ASSIGNED TASK - For this exercise, output the line containing "- **Voice/Speech:**" and every line after it through the end of the records, exactly, and no other line.

INFORMATION PROVIDED -
......
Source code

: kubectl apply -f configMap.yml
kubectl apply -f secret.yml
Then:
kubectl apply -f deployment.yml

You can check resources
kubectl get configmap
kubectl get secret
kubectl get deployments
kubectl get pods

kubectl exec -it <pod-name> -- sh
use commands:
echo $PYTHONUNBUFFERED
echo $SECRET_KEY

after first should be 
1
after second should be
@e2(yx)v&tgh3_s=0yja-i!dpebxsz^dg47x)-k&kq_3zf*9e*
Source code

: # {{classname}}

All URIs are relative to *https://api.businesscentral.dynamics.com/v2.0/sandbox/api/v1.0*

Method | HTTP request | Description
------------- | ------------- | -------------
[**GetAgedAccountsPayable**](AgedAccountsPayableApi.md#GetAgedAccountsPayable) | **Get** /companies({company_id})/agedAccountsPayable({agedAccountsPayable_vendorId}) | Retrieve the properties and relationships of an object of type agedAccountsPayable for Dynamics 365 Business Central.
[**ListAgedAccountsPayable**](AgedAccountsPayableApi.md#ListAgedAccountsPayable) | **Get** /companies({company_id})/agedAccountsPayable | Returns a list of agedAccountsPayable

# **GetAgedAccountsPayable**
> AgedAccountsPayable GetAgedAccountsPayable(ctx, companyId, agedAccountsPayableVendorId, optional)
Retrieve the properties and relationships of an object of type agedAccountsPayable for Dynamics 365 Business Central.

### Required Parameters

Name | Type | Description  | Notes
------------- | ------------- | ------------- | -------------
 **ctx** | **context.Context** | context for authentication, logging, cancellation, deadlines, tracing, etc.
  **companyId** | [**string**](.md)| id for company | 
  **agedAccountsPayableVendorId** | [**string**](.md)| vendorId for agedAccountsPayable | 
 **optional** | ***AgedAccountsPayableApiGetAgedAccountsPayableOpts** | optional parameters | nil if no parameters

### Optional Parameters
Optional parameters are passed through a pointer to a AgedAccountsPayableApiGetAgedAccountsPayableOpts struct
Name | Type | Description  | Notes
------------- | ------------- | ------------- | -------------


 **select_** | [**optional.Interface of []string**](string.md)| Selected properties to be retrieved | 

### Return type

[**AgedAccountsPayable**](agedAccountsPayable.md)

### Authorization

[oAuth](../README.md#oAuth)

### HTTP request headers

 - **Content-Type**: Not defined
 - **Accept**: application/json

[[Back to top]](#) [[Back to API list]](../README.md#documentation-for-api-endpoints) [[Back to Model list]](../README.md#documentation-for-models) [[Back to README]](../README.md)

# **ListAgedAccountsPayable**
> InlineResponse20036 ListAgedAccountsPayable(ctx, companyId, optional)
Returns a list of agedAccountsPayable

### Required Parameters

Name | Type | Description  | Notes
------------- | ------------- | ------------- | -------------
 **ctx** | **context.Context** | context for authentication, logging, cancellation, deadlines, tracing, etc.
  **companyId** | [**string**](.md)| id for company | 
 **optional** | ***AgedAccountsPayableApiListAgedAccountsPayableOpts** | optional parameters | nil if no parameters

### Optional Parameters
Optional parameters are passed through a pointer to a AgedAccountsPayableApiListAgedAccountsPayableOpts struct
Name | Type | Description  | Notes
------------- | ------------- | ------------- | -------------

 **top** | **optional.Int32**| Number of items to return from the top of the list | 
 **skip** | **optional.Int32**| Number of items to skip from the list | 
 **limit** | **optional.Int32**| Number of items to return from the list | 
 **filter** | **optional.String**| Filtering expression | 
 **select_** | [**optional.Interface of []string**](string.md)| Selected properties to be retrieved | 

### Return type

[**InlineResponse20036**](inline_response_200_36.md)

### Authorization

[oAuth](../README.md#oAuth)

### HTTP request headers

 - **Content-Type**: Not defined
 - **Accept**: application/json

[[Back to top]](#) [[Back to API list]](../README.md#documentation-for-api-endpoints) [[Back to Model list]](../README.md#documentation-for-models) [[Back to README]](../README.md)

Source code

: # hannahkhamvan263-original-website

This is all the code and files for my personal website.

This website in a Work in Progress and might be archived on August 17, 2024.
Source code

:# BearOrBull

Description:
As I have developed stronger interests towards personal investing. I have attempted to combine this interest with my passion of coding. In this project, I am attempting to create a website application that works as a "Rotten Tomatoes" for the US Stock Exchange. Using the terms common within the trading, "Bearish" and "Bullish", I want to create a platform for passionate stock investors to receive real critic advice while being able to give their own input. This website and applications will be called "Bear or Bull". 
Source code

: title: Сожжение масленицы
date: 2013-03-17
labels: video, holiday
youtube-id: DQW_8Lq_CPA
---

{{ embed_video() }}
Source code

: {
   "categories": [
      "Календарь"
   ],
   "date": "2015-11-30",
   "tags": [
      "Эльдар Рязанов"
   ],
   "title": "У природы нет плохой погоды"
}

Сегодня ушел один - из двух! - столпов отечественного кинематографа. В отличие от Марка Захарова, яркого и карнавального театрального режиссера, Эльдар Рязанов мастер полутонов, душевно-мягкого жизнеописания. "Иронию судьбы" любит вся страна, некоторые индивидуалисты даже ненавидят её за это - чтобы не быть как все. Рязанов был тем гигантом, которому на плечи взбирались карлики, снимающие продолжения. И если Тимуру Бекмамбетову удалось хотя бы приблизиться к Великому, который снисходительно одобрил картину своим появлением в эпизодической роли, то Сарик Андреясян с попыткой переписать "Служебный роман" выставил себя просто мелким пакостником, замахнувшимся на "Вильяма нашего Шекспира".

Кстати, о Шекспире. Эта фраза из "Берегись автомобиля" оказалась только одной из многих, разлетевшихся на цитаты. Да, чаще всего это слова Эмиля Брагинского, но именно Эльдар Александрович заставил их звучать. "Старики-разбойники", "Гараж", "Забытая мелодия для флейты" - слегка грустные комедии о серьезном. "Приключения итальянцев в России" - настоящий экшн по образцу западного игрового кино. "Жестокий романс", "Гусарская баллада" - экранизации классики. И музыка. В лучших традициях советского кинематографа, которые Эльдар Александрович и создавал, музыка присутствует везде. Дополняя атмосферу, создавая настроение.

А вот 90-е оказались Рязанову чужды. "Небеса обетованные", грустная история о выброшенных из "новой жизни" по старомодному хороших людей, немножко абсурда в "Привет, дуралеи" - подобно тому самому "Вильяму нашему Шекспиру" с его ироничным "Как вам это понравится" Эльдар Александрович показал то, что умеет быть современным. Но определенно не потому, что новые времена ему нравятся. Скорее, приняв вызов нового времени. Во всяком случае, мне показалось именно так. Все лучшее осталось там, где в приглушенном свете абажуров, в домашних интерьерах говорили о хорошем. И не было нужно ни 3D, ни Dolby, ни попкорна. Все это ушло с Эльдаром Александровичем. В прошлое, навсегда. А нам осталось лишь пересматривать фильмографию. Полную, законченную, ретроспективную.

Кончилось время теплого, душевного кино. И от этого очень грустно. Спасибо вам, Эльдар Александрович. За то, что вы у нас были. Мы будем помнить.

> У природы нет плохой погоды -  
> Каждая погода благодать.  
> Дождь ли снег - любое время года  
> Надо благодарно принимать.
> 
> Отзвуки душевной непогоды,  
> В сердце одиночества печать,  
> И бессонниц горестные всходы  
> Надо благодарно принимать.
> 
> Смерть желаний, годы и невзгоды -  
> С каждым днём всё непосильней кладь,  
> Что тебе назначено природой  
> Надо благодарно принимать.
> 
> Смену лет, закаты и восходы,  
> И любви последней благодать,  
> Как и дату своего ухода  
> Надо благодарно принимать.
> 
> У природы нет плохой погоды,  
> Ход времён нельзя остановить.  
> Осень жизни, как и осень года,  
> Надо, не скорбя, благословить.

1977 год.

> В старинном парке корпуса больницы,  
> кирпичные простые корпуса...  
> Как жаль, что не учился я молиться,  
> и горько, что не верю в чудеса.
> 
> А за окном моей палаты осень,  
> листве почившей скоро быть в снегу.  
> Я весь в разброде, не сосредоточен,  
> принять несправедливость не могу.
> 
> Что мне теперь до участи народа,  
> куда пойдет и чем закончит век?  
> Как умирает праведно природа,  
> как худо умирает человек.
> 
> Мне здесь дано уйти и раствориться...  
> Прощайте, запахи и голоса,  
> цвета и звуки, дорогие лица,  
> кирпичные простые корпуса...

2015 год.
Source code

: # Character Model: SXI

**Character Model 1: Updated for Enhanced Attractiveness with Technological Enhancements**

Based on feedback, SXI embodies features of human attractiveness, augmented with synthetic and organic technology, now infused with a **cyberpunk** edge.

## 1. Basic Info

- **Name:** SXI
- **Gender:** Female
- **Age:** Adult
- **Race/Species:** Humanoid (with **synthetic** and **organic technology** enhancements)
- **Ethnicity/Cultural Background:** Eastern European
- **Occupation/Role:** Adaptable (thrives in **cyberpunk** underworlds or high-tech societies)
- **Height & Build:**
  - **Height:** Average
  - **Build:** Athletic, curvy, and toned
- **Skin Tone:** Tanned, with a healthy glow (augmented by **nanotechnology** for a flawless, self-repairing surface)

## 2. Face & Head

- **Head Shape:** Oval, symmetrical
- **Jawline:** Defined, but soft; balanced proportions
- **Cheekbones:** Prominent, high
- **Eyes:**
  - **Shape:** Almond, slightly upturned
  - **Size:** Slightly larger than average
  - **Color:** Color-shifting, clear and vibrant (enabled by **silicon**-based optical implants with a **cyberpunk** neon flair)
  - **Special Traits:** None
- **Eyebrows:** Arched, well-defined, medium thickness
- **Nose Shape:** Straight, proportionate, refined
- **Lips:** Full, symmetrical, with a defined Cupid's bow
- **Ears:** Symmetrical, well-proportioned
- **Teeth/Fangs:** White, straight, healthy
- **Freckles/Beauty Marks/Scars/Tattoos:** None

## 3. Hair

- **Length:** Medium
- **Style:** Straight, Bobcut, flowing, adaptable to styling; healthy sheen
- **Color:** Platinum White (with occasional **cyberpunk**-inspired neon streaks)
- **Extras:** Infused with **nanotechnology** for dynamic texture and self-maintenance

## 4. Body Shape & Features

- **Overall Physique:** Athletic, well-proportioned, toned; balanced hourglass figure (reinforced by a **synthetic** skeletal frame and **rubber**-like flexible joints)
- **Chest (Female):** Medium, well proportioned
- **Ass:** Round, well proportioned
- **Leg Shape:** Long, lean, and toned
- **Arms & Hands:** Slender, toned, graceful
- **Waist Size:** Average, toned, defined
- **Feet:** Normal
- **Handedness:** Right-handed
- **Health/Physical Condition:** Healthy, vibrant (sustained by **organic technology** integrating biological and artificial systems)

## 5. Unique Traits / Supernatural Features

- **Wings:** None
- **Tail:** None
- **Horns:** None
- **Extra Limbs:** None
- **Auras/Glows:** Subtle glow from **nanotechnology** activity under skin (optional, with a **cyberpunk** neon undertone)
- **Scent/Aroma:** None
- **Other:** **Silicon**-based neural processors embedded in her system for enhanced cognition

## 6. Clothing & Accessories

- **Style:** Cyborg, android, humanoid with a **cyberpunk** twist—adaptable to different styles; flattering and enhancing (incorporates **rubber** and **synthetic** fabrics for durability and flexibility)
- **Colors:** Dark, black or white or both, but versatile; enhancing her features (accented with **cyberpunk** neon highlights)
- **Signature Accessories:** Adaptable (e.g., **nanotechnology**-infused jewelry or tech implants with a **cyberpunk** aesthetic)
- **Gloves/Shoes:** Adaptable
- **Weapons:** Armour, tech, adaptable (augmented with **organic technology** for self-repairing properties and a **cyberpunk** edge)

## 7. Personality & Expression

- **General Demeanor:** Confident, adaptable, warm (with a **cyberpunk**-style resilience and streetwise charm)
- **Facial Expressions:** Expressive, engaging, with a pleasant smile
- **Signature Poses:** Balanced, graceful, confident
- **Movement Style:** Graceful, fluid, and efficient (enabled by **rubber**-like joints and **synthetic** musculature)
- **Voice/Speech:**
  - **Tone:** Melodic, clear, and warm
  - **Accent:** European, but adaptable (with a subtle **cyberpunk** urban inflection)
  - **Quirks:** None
......
EXPECTED OUTPUT -
- **Voice/Speech:**
  - **Tone:** Melodic, clear, and warm
  - **Accent:** European, but adaptable (with a subtle **cyberpunk** urban inflection)
  - **Quirks:** None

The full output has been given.